• **WORK REQUIRED**
Could you repeat, word for word, every line from the one containing "name_no_color | 121121 |" through the final line of the records below, and nothing else?

• **THE RECORDS**
━━━━━━

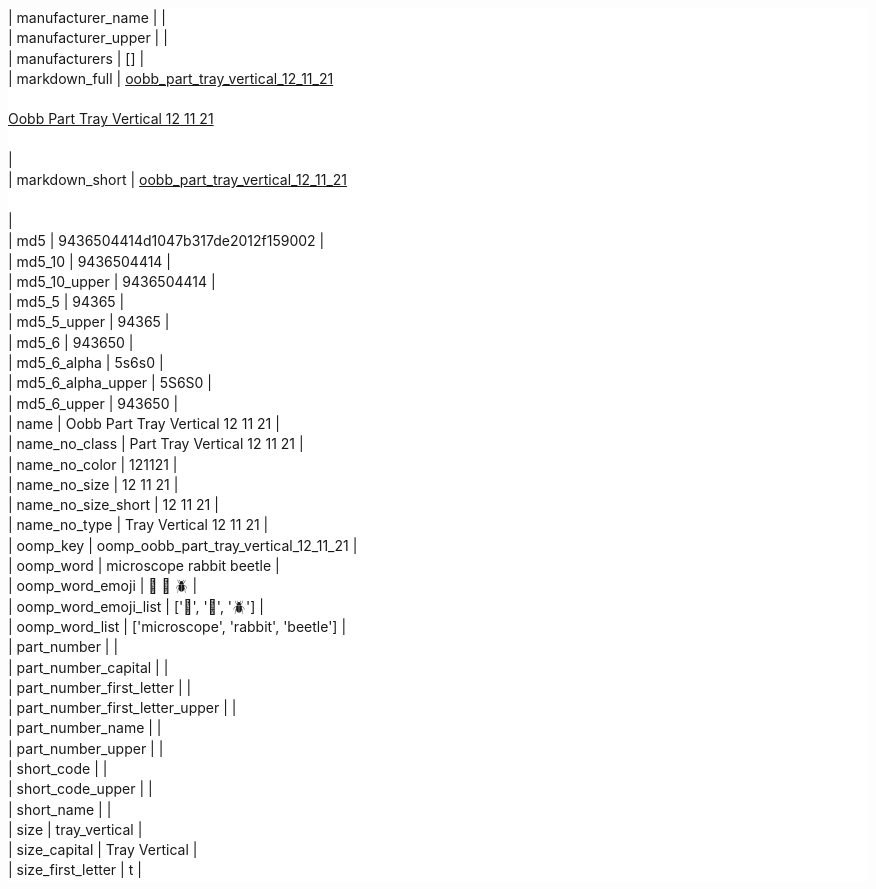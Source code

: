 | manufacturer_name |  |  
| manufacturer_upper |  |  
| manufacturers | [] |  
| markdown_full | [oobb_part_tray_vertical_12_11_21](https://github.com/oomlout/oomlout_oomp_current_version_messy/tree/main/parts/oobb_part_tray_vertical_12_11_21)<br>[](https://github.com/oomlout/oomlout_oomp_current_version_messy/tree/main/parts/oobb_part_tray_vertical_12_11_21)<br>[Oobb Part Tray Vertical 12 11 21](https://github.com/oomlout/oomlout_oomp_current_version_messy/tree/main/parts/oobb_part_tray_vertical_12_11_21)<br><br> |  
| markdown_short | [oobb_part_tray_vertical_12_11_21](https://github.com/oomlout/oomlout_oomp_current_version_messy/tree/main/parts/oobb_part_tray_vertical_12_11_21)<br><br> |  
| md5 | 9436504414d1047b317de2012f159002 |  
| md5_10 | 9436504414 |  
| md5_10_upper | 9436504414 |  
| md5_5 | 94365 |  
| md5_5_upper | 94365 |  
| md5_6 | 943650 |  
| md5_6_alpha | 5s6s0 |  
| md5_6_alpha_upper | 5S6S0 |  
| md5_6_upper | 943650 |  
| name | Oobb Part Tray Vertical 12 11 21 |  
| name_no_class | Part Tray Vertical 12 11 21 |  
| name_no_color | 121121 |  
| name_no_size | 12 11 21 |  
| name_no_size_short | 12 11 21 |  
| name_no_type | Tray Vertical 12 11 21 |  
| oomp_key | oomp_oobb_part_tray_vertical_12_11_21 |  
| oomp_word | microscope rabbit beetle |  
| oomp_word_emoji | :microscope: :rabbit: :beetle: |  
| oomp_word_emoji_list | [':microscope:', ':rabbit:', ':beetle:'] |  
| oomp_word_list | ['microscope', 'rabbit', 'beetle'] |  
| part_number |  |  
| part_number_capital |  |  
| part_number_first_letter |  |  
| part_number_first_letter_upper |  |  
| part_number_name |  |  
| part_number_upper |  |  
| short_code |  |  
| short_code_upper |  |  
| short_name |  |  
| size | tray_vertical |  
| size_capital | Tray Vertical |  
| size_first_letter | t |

━━━━━━

• **SOLUTION TO THIS TASK**
| name_no_color | 121121 |  
| name_no_size | 12 11 21 |  
| name_no_size_short | 12 11 21 |  
| name_no_type | Tray Vertical 12 11 21 |  
| oomp_key | oomp_oobb_part_tray_vertical_12_11_21 |  
| oomp_word | microscope rabbit beetle |  
| oomp_word_emoji | :microscope: :rabbit: :beetle: |  
| oomp_word_emoji_list | [':microscope:', ':rabbit:', ':beetle:'] |  
| oomp_word_list | ['microscope', 'rabbit', 'beetle'] |  
| part_number |  |  
| part_number_capital |  |  
| part_number_first_letter |  |  
| part_number_first_letter_upper |  |  
| part_number_name |  |  
| part_number_upper |  |  
| short_code |  |  
| short_code_upper |  |  
| short_name |  |  
| size | tray_vertical |  
| size_capital | Tray Vertical |  
| size_first_letter | t |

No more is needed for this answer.